**RECORDS TO PROCESS:**

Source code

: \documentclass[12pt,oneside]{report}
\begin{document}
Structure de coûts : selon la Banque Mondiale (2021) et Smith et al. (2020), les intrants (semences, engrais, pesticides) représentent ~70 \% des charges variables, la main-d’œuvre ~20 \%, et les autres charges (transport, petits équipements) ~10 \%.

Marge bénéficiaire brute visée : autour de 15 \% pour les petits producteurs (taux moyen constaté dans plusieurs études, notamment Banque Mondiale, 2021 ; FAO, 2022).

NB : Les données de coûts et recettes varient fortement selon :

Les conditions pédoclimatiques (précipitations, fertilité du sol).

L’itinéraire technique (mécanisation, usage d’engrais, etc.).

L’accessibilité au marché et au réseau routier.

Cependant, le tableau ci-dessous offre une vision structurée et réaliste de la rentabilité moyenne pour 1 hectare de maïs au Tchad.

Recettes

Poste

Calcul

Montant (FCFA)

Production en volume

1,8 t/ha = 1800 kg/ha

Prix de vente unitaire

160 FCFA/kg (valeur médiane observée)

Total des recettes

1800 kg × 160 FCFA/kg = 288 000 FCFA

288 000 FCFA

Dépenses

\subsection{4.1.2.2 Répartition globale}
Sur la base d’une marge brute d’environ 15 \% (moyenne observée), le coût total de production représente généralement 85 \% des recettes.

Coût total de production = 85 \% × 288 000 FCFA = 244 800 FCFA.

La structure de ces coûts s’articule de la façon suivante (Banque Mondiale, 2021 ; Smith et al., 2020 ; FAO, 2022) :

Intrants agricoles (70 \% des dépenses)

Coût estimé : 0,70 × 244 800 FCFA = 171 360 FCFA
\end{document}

**WHAT YOU SHOULD DO:**
The material shown above must be written out again in full, exactly as it reads.

**SOLUTION:**
Source code

: \documentclass[12pt,oneside]{report}
\begin{document}
Structure de coûts : selon la Banque Mondiale (2021) et Smith et al. (2020), les intrants (semences, engrais, pesticides) représentent ~70 \% des charges variables, la main-d’œuvre ~20 \%, et les autres charges (transport, petits équipements) ~10 \%.

Marge bénéficiaire brute visée : autour de 15 \% pour les petits producteurs (taux moyen constaté dans plusieurs études, notamment Banque Mondiale, 2021 ; FAO, 2022).

NB : Les données de coûts et recettes varient fortement selon :

Les conditions pédoclimatiques (précipitations, fertilité du sol).

L’itinéraire technique (mécanisation, usage d’engrais, etc.).

L’accessibilité au marché et au réseau routier.

Cependant, le tableau ci-dessous offre une vision structurée et réaliste de la rentabilité moyenne pour 1 hectare de maïs au Tchad.

Recettes

Poste

Calcul

Montant (FCFA)

Production en volume

1,8 t/ha = 1800 kg/ha

Prix de vente unitaire

160 FCFA/kg (valeur médiane observée)

Total des recettes

1800 kg × 160 FCFA/kg = 288 000 FCFA

288 000 FCFA

Dépenses

\subsection{4.1.2.2 Répartition globale}
Sur la base d’une marge brute d’environ 15 \% (moyenne observée), le coût total de production représente généralement 85 \% des recettes.

Coût total de production = 85 \% × 288 000 FCFA = 244 800 FCFA.

La structure de ces coûts s’articule de la façon suivante (Banque Mondiale, 2021 ; Smith et al., 2020 ; FAO, 2022) :

Intrants agricoles (70 \% des dépenses)

Coût estimé : 0,70 × 244 800 FCFA = 171 360 FCFA
\end{document}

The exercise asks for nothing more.